Si hay algo que pone a prueba la famosa frase ‘Only in Australia’, es cuando un evento deportivo de élite es interrumpido por un marsupial con ansias de protagonismo. Esto es exactamente lo que le ocurrió al ciclista australiano Jay McCarthy, del equipo Tinkoff-Saxo, durante una etapa del Tour Down Under. Olvídense de los pinchazos, las caídas por gravilla o los frenazos bruscos: el peligro real viene saltando a dos patas.
El pelotón rodaba a toda velocidad, concentrado en la estrategia de la etapa, cuando de repente, un canguro, probablemente harto de la tranquilidad del monte, decidió que la carretera era el lugar perfecto para un cruce improvisado. En un giro digno de una comedia de acción, el animal no dudó, ni giró, sino que saltó directamente hacia el centro de la acción.
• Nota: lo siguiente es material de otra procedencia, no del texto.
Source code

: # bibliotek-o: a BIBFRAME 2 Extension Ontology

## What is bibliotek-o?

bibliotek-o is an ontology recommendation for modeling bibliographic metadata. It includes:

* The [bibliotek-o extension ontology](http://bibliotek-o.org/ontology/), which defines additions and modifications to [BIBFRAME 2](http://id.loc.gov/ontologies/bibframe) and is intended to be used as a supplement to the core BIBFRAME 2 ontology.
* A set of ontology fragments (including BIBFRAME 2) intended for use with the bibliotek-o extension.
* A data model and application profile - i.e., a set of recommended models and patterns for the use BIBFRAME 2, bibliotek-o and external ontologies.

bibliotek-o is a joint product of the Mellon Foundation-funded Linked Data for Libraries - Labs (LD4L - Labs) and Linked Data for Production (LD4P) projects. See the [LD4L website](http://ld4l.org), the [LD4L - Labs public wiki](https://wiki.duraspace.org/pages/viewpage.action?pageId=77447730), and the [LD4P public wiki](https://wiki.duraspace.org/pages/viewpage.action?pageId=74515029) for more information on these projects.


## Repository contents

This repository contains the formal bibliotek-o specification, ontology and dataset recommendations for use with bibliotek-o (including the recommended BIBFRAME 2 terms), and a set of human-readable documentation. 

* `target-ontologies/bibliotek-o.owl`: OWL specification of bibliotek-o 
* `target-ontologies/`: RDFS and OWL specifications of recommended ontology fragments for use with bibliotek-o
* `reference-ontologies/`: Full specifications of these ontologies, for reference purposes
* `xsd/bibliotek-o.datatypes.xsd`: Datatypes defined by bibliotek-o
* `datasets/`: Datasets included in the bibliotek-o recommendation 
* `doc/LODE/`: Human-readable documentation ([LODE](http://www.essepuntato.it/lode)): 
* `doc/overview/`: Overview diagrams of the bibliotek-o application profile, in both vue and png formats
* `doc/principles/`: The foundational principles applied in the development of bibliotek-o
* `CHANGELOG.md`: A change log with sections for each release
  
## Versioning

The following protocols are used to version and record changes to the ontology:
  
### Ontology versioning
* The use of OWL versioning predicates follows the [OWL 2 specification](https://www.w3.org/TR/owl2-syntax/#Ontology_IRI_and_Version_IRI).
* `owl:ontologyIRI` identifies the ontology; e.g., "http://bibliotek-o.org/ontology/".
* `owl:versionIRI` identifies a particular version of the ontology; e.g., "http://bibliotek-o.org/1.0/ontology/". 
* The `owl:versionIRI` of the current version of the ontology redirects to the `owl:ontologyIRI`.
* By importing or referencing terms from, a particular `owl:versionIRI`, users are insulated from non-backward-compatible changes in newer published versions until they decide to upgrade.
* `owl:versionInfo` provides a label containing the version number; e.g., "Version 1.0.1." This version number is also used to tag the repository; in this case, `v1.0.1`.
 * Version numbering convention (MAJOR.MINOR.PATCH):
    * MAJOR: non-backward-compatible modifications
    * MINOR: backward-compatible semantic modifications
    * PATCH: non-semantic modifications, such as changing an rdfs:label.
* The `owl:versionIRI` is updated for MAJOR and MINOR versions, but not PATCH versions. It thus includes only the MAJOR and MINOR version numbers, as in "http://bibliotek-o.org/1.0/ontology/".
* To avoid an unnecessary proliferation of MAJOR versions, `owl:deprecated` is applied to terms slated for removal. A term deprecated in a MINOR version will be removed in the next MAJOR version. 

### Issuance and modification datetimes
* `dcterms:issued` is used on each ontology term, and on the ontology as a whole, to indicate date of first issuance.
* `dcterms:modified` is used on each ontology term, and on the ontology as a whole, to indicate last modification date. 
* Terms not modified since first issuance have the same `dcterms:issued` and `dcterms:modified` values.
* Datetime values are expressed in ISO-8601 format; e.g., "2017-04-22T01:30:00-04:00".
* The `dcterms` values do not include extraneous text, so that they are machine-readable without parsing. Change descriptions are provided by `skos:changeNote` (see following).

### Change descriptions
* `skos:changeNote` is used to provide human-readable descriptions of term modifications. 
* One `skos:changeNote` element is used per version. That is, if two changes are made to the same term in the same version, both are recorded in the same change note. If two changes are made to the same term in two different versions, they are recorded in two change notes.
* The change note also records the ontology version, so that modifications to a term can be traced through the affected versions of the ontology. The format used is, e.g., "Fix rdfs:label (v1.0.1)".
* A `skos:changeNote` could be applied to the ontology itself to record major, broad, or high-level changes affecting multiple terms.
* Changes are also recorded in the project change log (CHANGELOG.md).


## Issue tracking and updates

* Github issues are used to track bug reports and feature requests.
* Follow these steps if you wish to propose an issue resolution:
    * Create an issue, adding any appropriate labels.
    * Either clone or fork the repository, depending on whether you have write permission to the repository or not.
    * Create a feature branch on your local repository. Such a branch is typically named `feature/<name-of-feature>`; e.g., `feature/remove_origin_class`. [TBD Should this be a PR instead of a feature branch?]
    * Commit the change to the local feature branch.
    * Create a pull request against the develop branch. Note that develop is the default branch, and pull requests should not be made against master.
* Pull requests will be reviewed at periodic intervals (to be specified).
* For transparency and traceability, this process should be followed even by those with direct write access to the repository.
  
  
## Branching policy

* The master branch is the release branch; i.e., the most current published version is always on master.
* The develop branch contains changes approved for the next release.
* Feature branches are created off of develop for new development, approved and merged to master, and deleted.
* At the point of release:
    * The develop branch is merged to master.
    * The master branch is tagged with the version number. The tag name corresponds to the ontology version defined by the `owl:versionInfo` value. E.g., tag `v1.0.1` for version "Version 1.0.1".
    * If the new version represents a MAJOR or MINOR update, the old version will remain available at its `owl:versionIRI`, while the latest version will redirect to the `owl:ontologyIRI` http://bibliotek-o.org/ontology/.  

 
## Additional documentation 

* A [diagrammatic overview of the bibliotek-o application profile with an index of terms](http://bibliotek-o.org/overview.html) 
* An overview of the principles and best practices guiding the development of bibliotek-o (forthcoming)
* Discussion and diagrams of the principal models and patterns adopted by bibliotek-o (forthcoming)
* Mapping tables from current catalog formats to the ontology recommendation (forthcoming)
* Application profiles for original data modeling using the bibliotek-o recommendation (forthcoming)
La mala suerte quiso que su trayectoria colisionara de lleno con Jay McCarthy. Según los informes de la época, fue un choque contundente. Imaginen la escena: uno va en bici a más de 40 km/h y, de pronto, se topa con un ser vivo que parece sacado de un gimnasio, con unas patas traseras diseñadas para el impacto. McCarthy se fue al suelo, obviamente, en lo que debe ser la caída más surrealista de su carrera.
Aunque el ciclista, gracias a su equipo de protección y un poco de suerte, logró levantarse, dolorido pero entero, el incidente demostró que en Australia, hasta el asfalto de una carrera profesional es territorio salvaje. Por desgracia, el canguro no corrió la misma suerte, quedando muy malherido o, según algunas fuentes, pereciendo tras el golpe. La lección queda clara: en el ciclismo australiano, no solo hay que vigilar al rival que tienes detrás, sino también al ‘aussie’ saltarín que te puede venir de lado.